I am working on a project at the moment, using RSPEC.

All was going swimmingly until I started using fixtures for some of the data.

Once I did, some of the specs (not always the ones mentioning fixtures) started falling out of bed.

Tracing why is a salutary lesson.

On recommendation from peepcode, the original developer of some of these classes had populated the database from ‘before’ clauses.

But, then he had got inventive, and moved the calls from the spec files into the spec helper, to be executed at global scope.

This was ok, until I started to add fixture data for some of the specs. When I did, I started receiving errors from the rspec code itself, not caught by rspec and reported nicely as a runtime error from the specs.

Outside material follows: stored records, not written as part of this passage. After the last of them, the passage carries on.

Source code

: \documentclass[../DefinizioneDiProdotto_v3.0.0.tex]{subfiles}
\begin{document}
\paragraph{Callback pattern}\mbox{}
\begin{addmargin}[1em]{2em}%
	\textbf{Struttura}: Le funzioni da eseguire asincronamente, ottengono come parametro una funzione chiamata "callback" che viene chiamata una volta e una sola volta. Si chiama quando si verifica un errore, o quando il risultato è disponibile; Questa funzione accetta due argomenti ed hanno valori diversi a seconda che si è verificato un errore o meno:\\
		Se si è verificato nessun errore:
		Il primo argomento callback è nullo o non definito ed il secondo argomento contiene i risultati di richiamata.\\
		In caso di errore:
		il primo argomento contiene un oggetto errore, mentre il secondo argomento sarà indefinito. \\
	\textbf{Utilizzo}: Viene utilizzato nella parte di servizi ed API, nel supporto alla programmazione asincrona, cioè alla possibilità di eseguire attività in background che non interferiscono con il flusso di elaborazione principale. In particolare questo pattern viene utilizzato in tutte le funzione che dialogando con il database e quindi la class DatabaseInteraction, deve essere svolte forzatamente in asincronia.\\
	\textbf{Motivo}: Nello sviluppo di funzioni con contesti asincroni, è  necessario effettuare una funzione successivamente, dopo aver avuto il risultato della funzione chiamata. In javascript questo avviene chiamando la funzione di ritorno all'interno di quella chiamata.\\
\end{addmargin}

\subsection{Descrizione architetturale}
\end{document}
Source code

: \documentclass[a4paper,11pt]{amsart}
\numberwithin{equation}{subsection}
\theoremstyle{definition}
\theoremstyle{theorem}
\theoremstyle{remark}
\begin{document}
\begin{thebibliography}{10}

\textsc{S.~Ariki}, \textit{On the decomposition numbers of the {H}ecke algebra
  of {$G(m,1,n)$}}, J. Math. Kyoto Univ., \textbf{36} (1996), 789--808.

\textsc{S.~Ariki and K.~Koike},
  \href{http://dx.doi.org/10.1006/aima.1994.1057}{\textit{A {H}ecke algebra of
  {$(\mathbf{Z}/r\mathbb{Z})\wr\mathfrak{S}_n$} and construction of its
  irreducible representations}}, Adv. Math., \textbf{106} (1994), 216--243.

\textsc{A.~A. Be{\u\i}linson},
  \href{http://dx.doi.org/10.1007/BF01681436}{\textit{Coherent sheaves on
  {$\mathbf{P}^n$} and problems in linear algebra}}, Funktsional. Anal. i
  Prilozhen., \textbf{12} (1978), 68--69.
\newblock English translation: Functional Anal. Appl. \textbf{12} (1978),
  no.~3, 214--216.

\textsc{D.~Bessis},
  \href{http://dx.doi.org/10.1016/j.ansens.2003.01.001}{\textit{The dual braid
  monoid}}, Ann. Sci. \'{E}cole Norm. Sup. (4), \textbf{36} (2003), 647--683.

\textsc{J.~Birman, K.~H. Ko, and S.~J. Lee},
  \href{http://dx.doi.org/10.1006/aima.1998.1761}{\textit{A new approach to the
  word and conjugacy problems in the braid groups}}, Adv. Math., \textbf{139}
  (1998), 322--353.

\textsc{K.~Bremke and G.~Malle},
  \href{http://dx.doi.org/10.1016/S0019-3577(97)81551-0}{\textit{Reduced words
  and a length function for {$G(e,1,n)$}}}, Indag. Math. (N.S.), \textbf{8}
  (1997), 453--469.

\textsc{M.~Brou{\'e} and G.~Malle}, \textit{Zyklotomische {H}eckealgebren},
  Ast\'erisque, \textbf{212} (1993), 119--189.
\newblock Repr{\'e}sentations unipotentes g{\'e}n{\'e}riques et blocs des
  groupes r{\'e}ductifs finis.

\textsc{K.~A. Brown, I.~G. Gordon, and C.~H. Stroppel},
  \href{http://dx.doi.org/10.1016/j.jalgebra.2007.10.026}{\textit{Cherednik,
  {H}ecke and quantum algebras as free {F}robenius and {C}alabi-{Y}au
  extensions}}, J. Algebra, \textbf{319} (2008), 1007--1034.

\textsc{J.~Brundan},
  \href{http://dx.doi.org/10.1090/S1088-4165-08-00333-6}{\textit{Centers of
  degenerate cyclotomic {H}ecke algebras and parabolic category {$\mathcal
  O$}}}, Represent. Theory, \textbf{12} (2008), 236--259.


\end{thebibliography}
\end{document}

This meant it was very difficult to find where the failures where.

Note, I have not looked at the appropriate source for the parts of rspec that are causing the problem, so this is based on observation of the actual results, not from analysis if code.

I added a fixture, and using fixtures seems to trigger the database tables to be handled in a different way. Specifically, it seems to alter when the tables get cleared down. This was causing the attempted writing of duplicated data into the tables to fall foul of validations. Because the errors where happening ‘behind the rspec curtain’ they where just bombing rspec, not telling rspec to report a problem intelligently.

Also, the test suite used to work such that if you did not mention a fixture for a specific test, it assumed you where not using that table, and did nothing to it, thus leaving all sorts of detritus there from other tests, it feels like rspec does something similar.

So, in summary, it is a REALLY bad idea to start loading data into tables from your spec_helper.rb file. And if you do, be aware that then using fixtures can cause you untold sessions of headbanging and ‘angry german kid’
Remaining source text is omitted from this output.